Bonnabel A, Bron AM, Isaico R, Dugas B, Nicot F, Creuzot-Garcher C. Long-term anatomical and functional outcomes of idiopathic macular hole surgery. The yield of spectral-domain OCT combined with microperimetry. Graefes Arch Clin Exp Ophthalmol. 2013;251:2505-2511.
■ NHS and inherited eye disease. A study from the United Kingdom has found that patients with inherited retinal diseases strongly support public funding for testing.
Conducting telephone interviews with 200 participants, the study authors found that the patients had variable knowledge of their conditions. The vast majority (90%) said they would undergo genetic testing if offered. A similar percentage supported publicly funded testing, although fewer supported it if coupled with reproductive planning.

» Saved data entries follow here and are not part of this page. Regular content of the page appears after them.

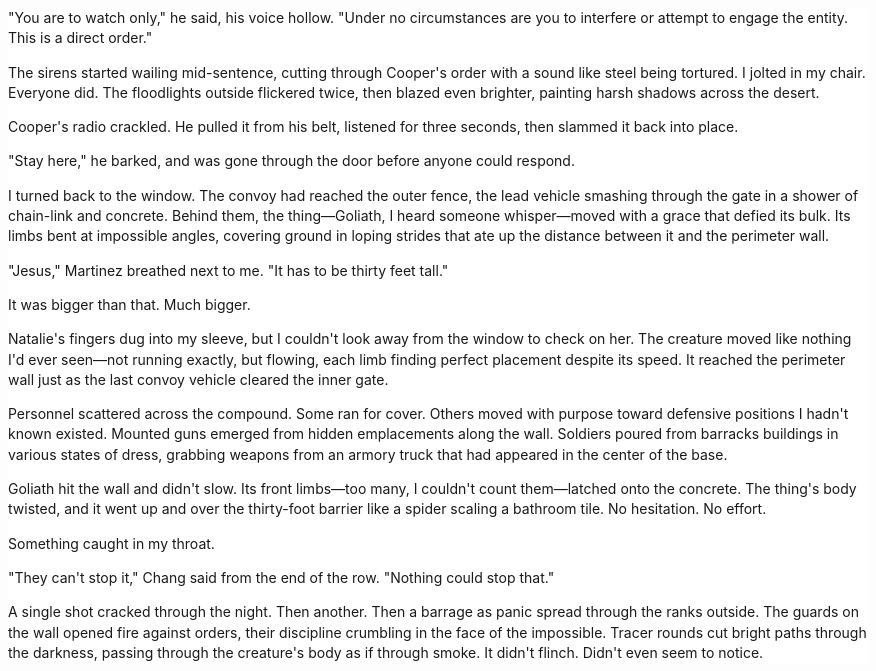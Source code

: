 "You are to watch only," he said, his voice hollow. "Under no circumstances are you to interfere or attempt to engage the entity. This is a direct order."



The sirens started wailing mid-sentence, cutting through Cooper's order with a sound like steel being tortured. I jolted in my chair. Everyone did. The floodlights outside flickered twice, then blazed even brighter, painting harsh shadows across the desert.



Cooper's radio crackled. He pulled it from his belt, listened for three seconds, then slammed it back into place.



"Stay here," he barked, and was gone through the door before anyone could respond.



I turned back to the window. The convoy had reached the outer fence, the lead vehicle smashing through the gate in a shower of chain-link and concrete. Behind them, the thing—Goliath, I heard someone whisper—moved with a grace that defied its bulk. Its limbs bent at impossible angles, covering ground in loping strides that ate up the distance between it and the perimeter wall.



"Jesus," Martinez breathed next to me. "It has to be thirty feet tall."



It was bigger than that. Much bigger.



Natalie's fingers dug into my sleeve, but I couldn't look away from the window to check on her. The creature moved like nothing I'd ever seen—not running exactly, but flowing, each limb finding perfect placement despite its speed. It reached the perimeter wall just as the last convoy vehicle cleared the inner gate.



Personnel scattered across the compound. Some ran for cover. Others moved with purpose toward defensive positions I hadn't known existed. Mounted guns emerged from hidden emplacements along the wall. Soldiers poured from barracks buildings in various states of dress, grabbing weapons from an armory truck that had appeared in the center of the base.



Goliath hit the wall and didn't slow. Its front limbs—too many, I couldn't count them—latched onto the concrete. The thing's body twisted, and it went up and over the thirty-foot barrier like a spider scaling a bathroom tile. No hesitation. No effort.



Something caught in my throat.



"They can't stop it," Chang said from the end of the row. "Nothing could stop that."



A single shot cracked through the night. Then another. Then a barrage as panic spread through the ranks outside. The guards on the wall opened fire against orders, their discipline crumbling in the face of the impossible. Tracer rounds cut bright paths through the darkness, passing through the creature's body as if through smoke. It didn't flinch. Didn't even seem to notice.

The study was funded in part by the UK’s National Health Service, so some possibility exists that the results could contribute to future policy.
Figure. Optical coherence tomography image (top) showing full thickness macular hole with sharp margins and irregular surface of surrounding retina. OCT after vitrectomy (bottom) reveals a closed macular hole with a BCVA of 0.7.
COURTESY: HINDAWI PUBLISHING CO.
Willis TA, Potrata B, Ahmed M, et al. Understanding of and attitudes to genetic testing for inherited retinal disease: a patient perspective. Br J Ophthalmol. 2013;97:1148-1154.
■ Race, ethnicity, and AMD. While researchers have identified genes involved in the AMD disease process, it remains unclear whether race and ethnicity play roles in the expression of these genes.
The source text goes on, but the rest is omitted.